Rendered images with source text
########################################

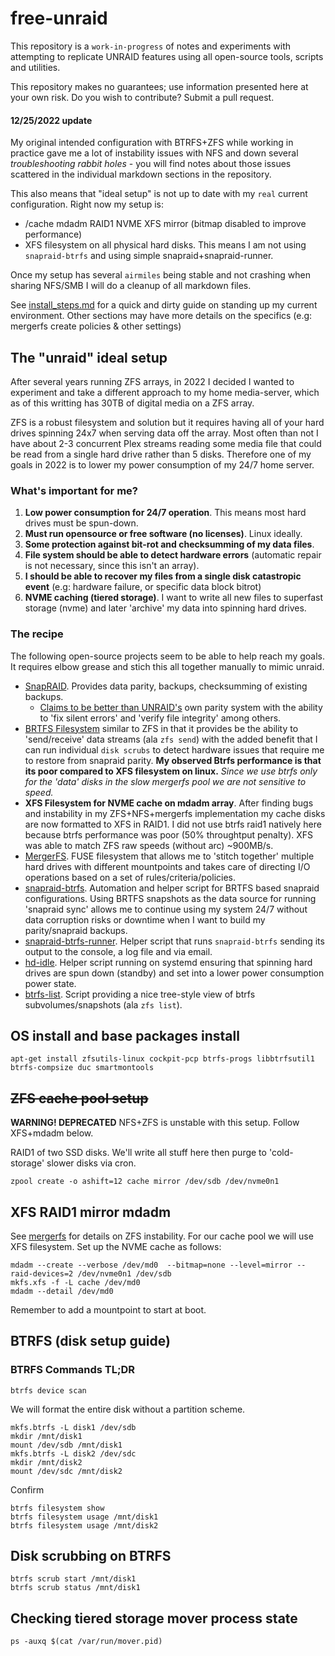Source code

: # free-unraid

This repository is a `work-in-progress` of notes and experiments with attempting to replicate UNRAID features using all open-source tools, scripts and utilities. 

This repository makes no guarantees; use information presented here at your own risk. Do you wish to contribute? Submit a pull request. 

#### 12/25/2022 update

My original intended configuration with BTRFS+ZFS while working in practice gave me a lot of instability issues with NFS and down several *troubleshooting rabbit holes* - you will find notes about those issues scattered in the individual markdown sections in the repository.

This also means that "ideal setup" is not up to date with my `real` current configuration. Right now my setup is:
- /cache mdadm RAID1 NVME XFS mirror (bitmap disabled to improve performance)
- XFS filesystem on all physical hard disks. This means I am not using `snapraid-btrfs` and using simple snapraid+snapraid-runner.

Once my setup has several `airmiles` being stable and not crashing when sharing NFS/SMB I will do a cleanup of all markdown files. 

See [install_steps.md](install_steps.md) for a quick and dirty guide on standing up my current environment. Other sections may have more details on the specifics (e.g: mergerfs create policies & other settings)

## The "unraid" ideal setup

After several years running ZFS arrays, in 2022 I decided I wanted to experiment and take a different approach to my home media-server, which as of this writting has 30TB of digital media on a ZFS array.

ZFS is a robust filesystem and solution but it requires having all of your hard drives spinning 24x7 when serving data off the array. Most often than not I have about 2-3 concurrent Plex streams reading some media file that could be read from a single hard drive rather than 5 disks. Therefore one of my goals in 2022 is to lower my power consumption of my 24/7 home server.

### What's important for me?

1. **Low power consumption for 24/7 operation**. This means most hard drives must be spun-down.
1. **Must run opensource or free software (no licenses)**. Linux ideally.
1. **Some protection against bit-rot and checksumming of my data files**.
1. **File system should be able to detect hardware errors** (automatic repair is not necessary, since this isn't an array).
1. **I should be able to recover my files from a single disk catastropic event** (e.g: hardware failure, or specific data block bitrot)
1. **NVME caching (tiered storage)**. I want to write all new files to superfast storage (nvme) and later 'archive' my data into spinning hard drives.

### The recipe

The following open-source projects seem to be able to help reach my goals. It requires elbow grease and stich this all together manually to mimic unraid.

- [SnapRAID](https://www.snapraid.it). Provides data parity, backups, checksumming of existing backups. 
    - [Claims to be better than UNRAID's](https://www.snapraid.it/compare) own parity system with the ability to 'fix silent errors' and 'verify file integrity' among others.
- [BRTFS Filesystem](https://btrfs.wiki.kernel.org/index.php/Main_Page) similar to ZFS in that it provides be the ability to 'send/receive' data streams (ala `zfs send`) with the added benefit that I can run individual `disk scrubs` to detect hardware issues that require me to restore from snapraid parity. **My observed Btrfs performance is that its poor compared to XFS filesystem on linux.** *Since we use btrfs only for the 'data' disks in the slow mergerfs pool we are not sensitive to speed.*
- **XFS Filesystem for NVME cache on mdadm array**. After finding bugs and instability in my ZFS+NFS+mergerfs implementation my cache disks are now formatted to XFS in RAID1. I did not use btrfs raid1 natively here because btrfs performance was poor (50% throughtput penalty). XFS was able to match ZFS raw speeds (without arc) ~900MB/s.
- [MergerFS](https://github.com/trapexit/mergerfs). FUSE filesystem that allows me to 'stitch together' multiple hard drives with different mountpoints and takes care of directing I/O operations based on a set of rules/criteria/policies.
- [snapraid-btrfs](https://github.com/automorphism88/snapraid-btrfs). Automation and helper script for BRTFS based snapraid configurations. Using BRTFS snapshots as the data source for running 'snapraid sync' allows me to continue using my system 24/7 without data corruption risks or downtime when I want to build my parity/snapraid backups.
- [snapraid-btrfs-runner](https://github.com/fmoledina/snapraid-btrfs-runner). Helper script that runs `snapraid-btrfs` sending its output to the console, a log file and via email. 
- [hd-idle](https://github.com/adelolmo/hd-idle). Helper script running on systemd ensuring that spinning hard drives are spun down (standby) and set into a lower power consumption power state. 
- [btrfs-list](https://github.com/speed47/btrfs-list). Script providing a nice tree-style view of btrfs subvolumes/snapshots (ala `zfs list`).

## OS install and base packages install

```
apt-get install zfsutils-linux cockpit-pcp btrfs-progs libbtrfsutil1 btrfs-compsize duc smartmontools
```

## ~~ZFS cache pool setup~~
**WARNING! DEPRECATED** NFS+ZFS is unstable with this setup. Follow XFS+mdadm below.

RAID1 of two SSD disks. We'll write all stuff here then purge to 'cold-storage' slower disks via cron.

```
zpool create -o ashift=12 cache mirror /dev/sdb /dev/nvme0n1
```

## XFS RAID1 mirror mdadm

See [mergerfs](mergerfs.md) for details on ZFS instability. For our cache pool we will use XFS filesystem. Set up the NVME cache as follows:

```
mdadm --create --verbose /dev/md0  --bitmap=none --level=mirror --raid-devices=2 /dev/nvme0n1 /dev/sdb
mkfs.xfs -f -L cache /dev/md0
mdadm --detail /dev/md0
```

Remember to add a mountpoint to start at boot. 

## BTRFS (disk setup guide)

### BTRFS Commands TL;DR

```
btrfs device scan
```

We will format the entire disk without a partition scheme. 

```
mkfs.btrfs -L disk1 /dev/sdb
mkdir /mnt/disk1
mount /dev/sdb /mnt/disk1
mkfs.btrfs -L disk2 /dev/sdc 
mkdir /mnt/disk2
mount /dev/sdc /mnt/disk2
```

Confirm

```
btrfs filesystem show
btrfs filesystem usage /mnt/disk1
btrfs filesystem usage /mnt/disk2
```

## Disk scrubbing on BTRFS

```
btrfs scrub start /mnt/disk1
btrfs scrub status /mnt/disk1
```

## Checking tiered storage mover process state

```
ps -auxq $(cat /var/run/mover.pid)
```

########################################

All entries must be output unchanged, with every picture omitted.

PROBLEM SOLUTION
Source code

: # free-unraid

This repository is a `work-in-progress` of notes and experiments with attempting to replicate UNRAID features using all open-source tools, scripts and utilities. 

This repository makes no guarantees; use information presented here at your own risk. Do you wish to contribute? Submit a pull request. 

#### 12/25/2022 update

My original intended configuration with BTRFS+ZFS while working in practice gave me a lot of instability issues with NFS and down several *troubleshooting rabbit holes* - you will find notes about those issues scattered in the individual markdown sections in the repository.

This also means that "ideal setup" is not up to date with my `real` current configuration. Right now my setup is:
- /cache mdadm RAID1 NVME XFS mirror (bitmap disabled to improve performance)
- XFS filesystem on all physical hard disks. This means I am not using `snapraid-btrfs` and using simple snapraid+snapraid-runner.

Once my setup has several `airmiles` being stable and not crashing when sharing NFS/SMB I will do a cleanup of all markdown files. 

See [install_steps.md](install_steps.md) for a quick and dirty guide on standing up my current environment. Other sections may have more details on the specifics (e.g: mergerfs create policies & other settings)

## The "unraid" ideal setup

After several years running ZFS arrays, in 2022 I decided I wanted to experiment and take a different approach to my home media-server, which as of this writting has 30TB of digital media on a ZFS array.

ZFS is a robust filesystem and solution but it requires having all of your hard drives spinning 24x7 when serving data off the array. Most often than not I have about 2-3 concurrent Plex streams reading some media file that could be read from a single hard drive rather than 5 disks. Therefore one of my goals in 2022 is to lower my power consumption of my 24/7 home server.

### What's important for me?

1. **Low power consumption for 24/7 operation**. This means most hard drives must be spun-down.
1. **Must run opensource or free software (no licenses)**. Linux ideally.
1. **Some protection against bit-rot and checksumming of my data files**.
1. **File system should be able to detect hardware errors** (automatic repair is not necessary, since this isn't an array).
1. **I should be able to recover my files from a single disk catastropic event** (e.g: hardware failure, or specific data block bitrot)
1. **NVME caching (tiered storage)**. I want to write all new files to superfast storage (nvme) and later 'archive' my data into spinning hard drives.

### The recipe

The following open-source projects seem to be able to help reach my goals. It requires elbow grease and stich this all together manually to mimic unraid.

- [SnapRAID](https://www.snapraid.it). Provides data parity, backups, checksumming of existing backups. 
    - [Claims to be better than UNRAID's](https://www.snapraid.it/compare) own parity system with the ability to 'fix silent errors' and 'verify file integrity' among others.
- [BRTFS Filesystem](https://btrfs.wiki.kernel.org/index.php/Main_Page) similar to ZFS in that it provides be the ability to 'send/receive' data streams (ala `zfs send`) with the added benefit that I can run individual `disk scrubs` to detect hardware issues that require me to restore from snapraid parity. **My observed Btrfs performance is that its poor compared to XFS filesystem on linux.** *Since we use btrfs only for the 'data' disks in the slow mergerfs pool we are not sensitive to speed.*
- **XFS Filesystem for NVME cache on mdadm array**. After finding bugs and instability in my ZFS+NFS+mergerfs implementation my cache disks are now formatted to XFS in RAID1. I did not use btrfs raid1 natively here because btrfs performance was poor (50% throughtput penalty). XFS was able to match ZFS raw speeds (without arc) ~900MB/s.
- [MergerFS](https://github.com/trapexit/mergerfs). FUSE filesystem that allows me to 'stitch together' multiple hard drives with different mountpoints and takes care of directing I/O operations based on a set of rules/criteria/policies.
- [snapraid-btrfs](https://github.com/automorphism88/snapraid-btrfs). Automation and helper script for BRTFS based snapraid configurations. Using BRTFS snapshots as the data source for running 'snapraid sync' allows me to continue using my system 24/7 without data corruption risks or downtime when I want to build my parity/snapraid backups.
- [snapraid-btrfs-runner](https://github.com/fmoledina/snapraid-btrfs-runner). Helper script that runs `snapraid-btrfs` sending its output to the console, a log file and via email. 
- [hd-idle](https://github.com/adelolmo/hd-idle). Helper script running on systemd ensuring that spinning hard drives are spun down (standby) and set into a lower power consumption power state. 
- [btrfs-list](https://github.com/speed47/btrfs-list). Script providing a nice tree-style view of btrfs subvolumes/snapshots (ala `zfs list`).

## OS install and base packages install

```
apt-get install zfsutils-linux cockpit-pcp btrfs-progs libbtrfsutil1 btrfs-compsize duc smartmontools
```

## ~~ZFS cache pool setup~~
**WARNING! DEPRECATED** NFS+ZFS is unstable with this setup. Follow XFS+mdadm below.

RAID1 of two SSD disks. We'll write all stuff here then purge to 'cold-storage' slower disks via cron.

```
zpool create -o ashift=12 cache mirror /dev/sdb /dev/nvme0n1
```

## XFS RAID1 mirror mdadm

See [mergerfs](mergerfs.md) for details on ZFS instability. For our cache pool we will use XFS filesystem. Set up the NVME cache as follows:

```
mdadm --create --verbose /dev/md0  --bitmap=none --level=mirror --raid-devices=2 /dev/nvme0n1 /dev/sdb
mkfs.xfs -f -L cache /dev/md0
mdadm --detail /dev/md0
```

Remember to add a mountpoint to start at boot. 

## BTRFS (disk setup guide)

### BTRFS Commands TL;DR

```
btrfs device scan
```

We will format the entire disk without a partition scheme. 

```
mkfs.btrfs -L disk1 /dev/sdb
mkdir /mnt/disk1
mount /dev/sdb /mnt/disk1
mkfs.btrfs -L disk2 /dev/sdc 
mkdir /mnt/disk2
mount /dev/sdc /mnt/disk2
```

Confirm

```
btrfs filesystem show
btrfs filesystem usage /mnt/disk1
btrfs filesystem usage /mnt/disk2
```

## Disk scrubbing on BTRFS

```
btrfs scrub start /mnt/disk1
btrfs scrub status /mnt/disk1
```

## Checking tiered storage mover process state

```
ps -auxq $(cat /var/run/mover.pid)
```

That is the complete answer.